Habit can grow out of the environment – doing the same thing you do over and over and over again.  If you look at people who are poor, people who are rich; people who are in line with goals and people who aren’t….it’s all predicated on habit.  Repetition – out of thinking the same thoughts and doing the same things over and over.  It kind of resembles a cement block that has hardened in the mood.

“Except on rare occasions when the mind rises above environment, the human mind draws the material out of which thought is created, from the surrounding environment, and habit crystallizes this though into a permanent fixture and stores it away in the subconscious mind where it becomes a vital part of our personality which silently influences our actions, forms our prejudices and our biases, and controls out opinions.” – Dale Carnegie

So frankly put, environment very large supplies the food and materials out of which we create thought.

You want to know how to can create good habits right now? How to use all of what I’m telling you to your advantage? Well, I’ll be jotting down an excerpt from Napoleon Hill’s book and also will include a PDF at the bottom of the page so you can read this over twice a day.  Be sure to print it and hang it anywhere in your home….a place where you’re going to see it and read it everyday.

First: At the beginning of the formation of a new habit put force and enthusiasm into expression.  Feel what you think.  Remember that you are taking the first steps toward making the new mental path; that it is much harder at first than it will be afterwards.  Make the path as clear and as deep as you can, at the beginning, so that you can readily see it the next time you wish to follow it.

Second: Keep your attention firmly concentrated on the new path-building, and keep your mind away from the old paths, lest you incline toward them.  Forget all about the old paths, and concern y ourself with the new ones that you are building to order.

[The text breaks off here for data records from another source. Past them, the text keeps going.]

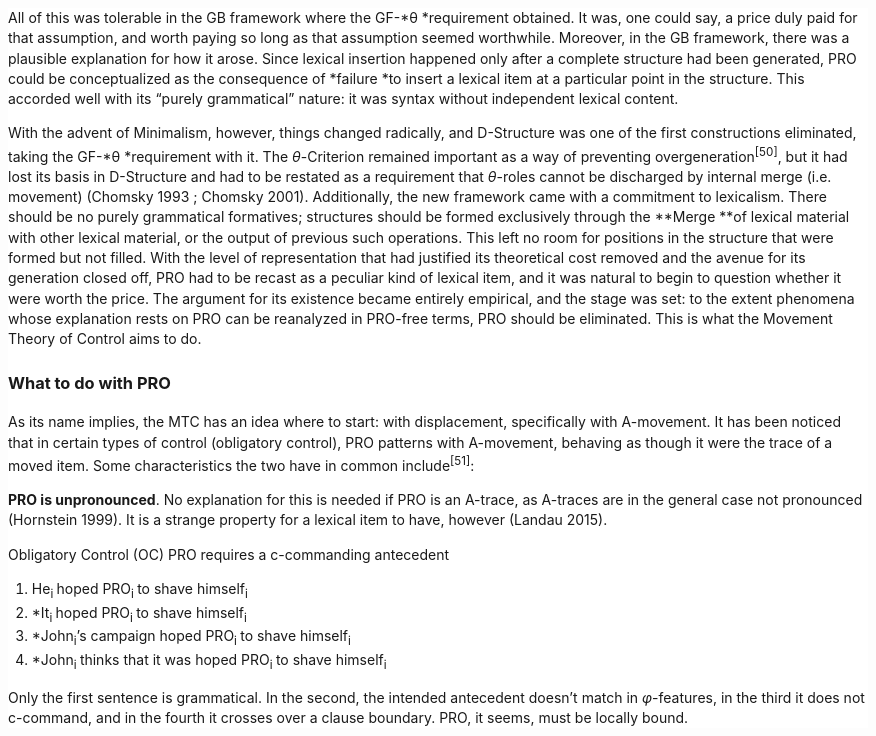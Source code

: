 All of this was tolerable in the GB framework where the GF-*θ
*requirement obtained. It was, one could say, a price duly paid for that
assumption, and worth paying so long as that assumption seemed
worthwhile. Moreover, in the GB framework, there was a plausible
explanation for how it arose. Since lexical insertion happened only
after a complete structure had been generated, PRO could be
conceptualized as the consequence of *failure *to insert a lexical item
at a particular point in the structure. This accorded well with its
“purely grammatical” nature: it was syntax without independent lexical
content.

With the advent of Minimalism, however, things changed radically, and
D-Structure was one of the first constructions eliminated, taking the
GF-*θ *requirement with it. The *θ*-Criterion remained important as a
way of preventing overgeneration<sup>\[50\]</sup>, but it had lost its
basis in D-Structure and had to be restated as a requirement that
*θ*-roles cannot be discharged by internal merge (i.e. movement)
(Chomsky 1993 ; Chomsky 2001). Additionally, the new framework came with
a commitment to lexicalism. There should be no purely grammatical
formatives; structures should be formed exclusively through the **Merge
**of lexical material with other lexical material, or the output of
previous such operations. This left no room for positions in the
structure that were formed but not filled. With the level of
representation that had justified its theoretical cost removed and the
avenue for its generation closed off, PRO had to be recast as a peculiar
kind of lexical item, and it was natural to begin to question whether it
were worth the price. The argument for its existence became entirely
empirical, and the stage was set: to the extent phenomena whose
explanation rests on PRO can be reanalyzed in PRO-free terms, PRO should
be eliminated. This is what the Movement Theory of Control aims to do.

### <span id="anchor-95"></span>What to do with PRO

As its name implies, the MTC has an idea where to start: with
displacement, specifically with A-movement. It has been noticed that in
certain types of control (obligatory control), PRO patterns with
A-movement, behaving as though it were the trace of a moved item. Some
characteristics the two have in common include<sup>\[51\]</sup>:

**PRO is unpronounced**. No explanation for this is needed if PRO is an
A-trace, as A-traces are in the general case not pronounced (Hornstein
1999). It is a strange property for a lexical item to have, however
(Landau 2015).

Obligatory Control (OC) PRO requires a c-commanding antecedent

1.  He<sub>i </sub>hoped PRO<sub>i </sub>to shave himself<sub>i</sub>
2.  \*It<sub>i </sub>hoped PRO<sub>i </sub>to shave himself<sub>i</sub>
3.  \*John<sub>i</sub>’s campaign hoped PRO<sub>i </sub>to shave
    himself<sub>i</sub>
4.  \*John<sub>i </sub>thinks that it was hoped PRO<sub>i </sub>to shave
    himself<sub>i</sub>

Only the first sentence is grammatical. In the second, the intended
antecedent doesn’t match in *φ*-features, in the third it does not
c-command, and in the fourth it crosses over a clause boundary. PRO, it
seems, must be locally bound.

Third: Travel over your newly made paths as often as possible.  Make opportunities for doing iso, without waiting for them to arise through luck or chance.  The oftener you go over the new paths the sooner will the become well worn and easily traveled.  Create plans for passing over these new habit-paths, at the very start.

Fourth: Resist the temptation to travel over the older, easier paths that you have been using in the past.  Every time you resist the temptation, the strong do you become, and the easier will it be for you to do so the next time.  But overtime you yield to the temptation, the easier does it become to yield again, and the more difficult it becomes to resist the next time.  You will have a fight on at the start, and this is the critical time.  Prove your determination, persistency and will-power now at the very beginning.

Fifth: Be sure that you have mapped out the right path, as your definite chief aim, and then go ahead without fear and without allowing yourself to doubt. “Place your hand upon the plow, and look not backward.” Select your goal, then make good, deep, wide mental paths leading straight to it.